By IANS
New Delhi : In a counter-attack, the ruling Congress Friday asked Vice President Bhairon Singh Shekhawat, who is fighting the presidential poll as an independent backed by the opposition, to come clean on the "serious allegations" in the media against him.
Criticising Shekhawat's past, Congress spokesman Abhishek Singhvi said: "When people were giving up their jobs and plunging into the freedom movement in the wake of Mahatma Gandhi's Quit India call of 1942, Shekhawat joined the police force (British) at that time."
Singhvi was referring to Bharatiya Janata Party (BJP)'s claims that Shekhawat had had a commendable tenure in police from 1942.
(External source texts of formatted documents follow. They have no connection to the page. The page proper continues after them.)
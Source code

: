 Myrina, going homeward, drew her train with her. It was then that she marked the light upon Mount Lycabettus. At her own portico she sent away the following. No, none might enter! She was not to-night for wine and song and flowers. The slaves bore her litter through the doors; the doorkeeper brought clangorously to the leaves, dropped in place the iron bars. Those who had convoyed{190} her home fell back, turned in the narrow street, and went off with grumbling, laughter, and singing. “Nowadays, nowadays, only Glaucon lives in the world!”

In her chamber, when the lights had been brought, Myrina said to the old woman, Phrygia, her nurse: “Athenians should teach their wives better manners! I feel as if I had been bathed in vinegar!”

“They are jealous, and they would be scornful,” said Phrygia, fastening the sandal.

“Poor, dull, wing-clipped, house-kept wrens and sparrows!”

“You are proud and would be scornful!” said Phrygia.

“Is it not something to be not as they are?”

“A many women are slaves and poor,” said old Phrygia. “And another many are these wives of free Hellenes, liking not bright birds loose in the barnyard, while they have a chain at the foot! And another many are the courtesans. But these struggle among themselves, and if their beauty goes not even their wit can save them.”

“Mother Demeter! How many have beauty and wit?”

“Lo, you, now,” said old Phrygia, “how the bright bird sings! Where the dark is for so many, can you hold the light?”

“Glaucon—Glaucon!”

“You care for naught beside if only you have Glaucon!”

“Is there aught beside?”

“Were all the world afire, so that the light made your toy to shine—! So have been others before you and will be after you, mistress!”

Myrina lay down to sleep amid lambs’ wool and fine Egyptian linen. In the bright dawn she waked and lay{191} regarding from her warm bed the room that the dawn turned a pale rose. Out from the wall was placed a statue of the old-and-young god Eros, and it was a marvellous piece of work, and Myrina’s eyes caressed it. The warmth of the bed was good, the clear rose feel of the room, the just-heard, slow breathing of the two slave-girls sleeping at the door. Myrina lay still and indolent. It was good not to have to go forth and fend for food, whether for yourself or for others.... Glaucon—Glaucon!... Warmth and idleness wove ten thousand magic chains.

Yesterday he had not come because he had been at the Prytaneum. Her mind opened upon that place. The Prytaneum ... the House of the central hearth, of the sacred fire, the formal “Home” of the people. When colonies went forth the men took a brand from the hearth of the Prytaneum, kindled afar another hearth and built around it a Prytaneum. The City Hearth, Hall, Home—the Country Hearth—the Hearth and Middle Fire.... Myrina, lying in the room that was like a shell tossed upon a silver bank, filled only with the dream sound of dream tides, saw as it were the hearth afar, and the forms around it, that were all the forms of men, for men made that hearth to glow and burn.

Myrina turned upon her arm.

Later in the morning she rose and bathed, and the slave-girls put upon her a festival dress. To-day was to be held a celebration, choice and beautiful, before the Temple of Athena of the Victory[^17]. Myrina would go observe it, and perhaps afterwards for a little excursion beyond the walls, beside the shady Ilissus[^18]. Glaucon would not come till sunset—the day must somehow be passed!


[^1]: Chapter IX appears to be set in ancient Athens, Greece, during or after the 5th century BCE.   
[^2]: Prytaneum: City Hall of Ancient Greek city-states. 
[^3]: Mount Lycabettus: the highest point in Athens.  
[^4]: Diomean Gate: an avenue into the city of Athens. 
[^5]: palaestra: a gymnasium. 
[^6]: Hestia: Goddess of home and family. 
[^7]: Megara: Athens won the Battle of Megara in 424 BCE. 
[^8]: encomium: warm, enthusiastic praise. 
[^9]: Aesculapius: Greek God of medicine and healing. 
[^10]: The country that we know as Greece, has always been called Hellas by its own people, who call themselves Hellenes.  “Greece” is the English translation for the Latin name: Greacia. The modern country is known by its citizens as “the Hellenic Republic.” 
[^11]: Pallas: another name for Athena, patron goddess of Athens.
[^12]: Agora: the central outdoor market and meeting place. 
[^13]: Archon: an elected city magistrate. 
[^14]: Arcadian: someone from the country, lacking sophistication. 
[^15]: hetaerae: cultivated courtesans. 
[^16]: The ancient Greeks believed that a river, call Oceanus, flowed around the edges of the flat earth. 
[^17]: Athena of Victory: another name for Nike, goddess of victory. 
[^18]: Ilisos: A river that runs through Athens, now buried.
Taking a dig at the BJP's spirited campaign against the ruling alliance nominee Pratibha Patil, Singhvi said: "Those who live in glass houses should think twice before throwing stones."
Some media reports, quoting Congress sources, had alleged Shekhawat while he was the chief minister of Rajasthan had helped his son and son-in-law to avoid being prosecuted by the Central Bureau of Investigation (CBI) for allegedly having forged documents to get land. Reports also said he had misled the Rajasthan state assembly by stating that the CBI had cleared them of the charges.
Singhvi, however, maintained that the Congress party had not levelled any charges against Shekhawat.
The BJP-led opposition has been running a campaign against Patil accusing her of financial improprieties with regard to a bank founded by her and sugar factory owned by her family in the seventies. Patil, backed by United Progressive Alliance (UPA), Left and the Bahujan Samaj Party, has also been accused of shielding her brother in a murder case.
But Prime Minister Manmohan Singh has described Patil as an "outstanding woman" and refuted charges against her.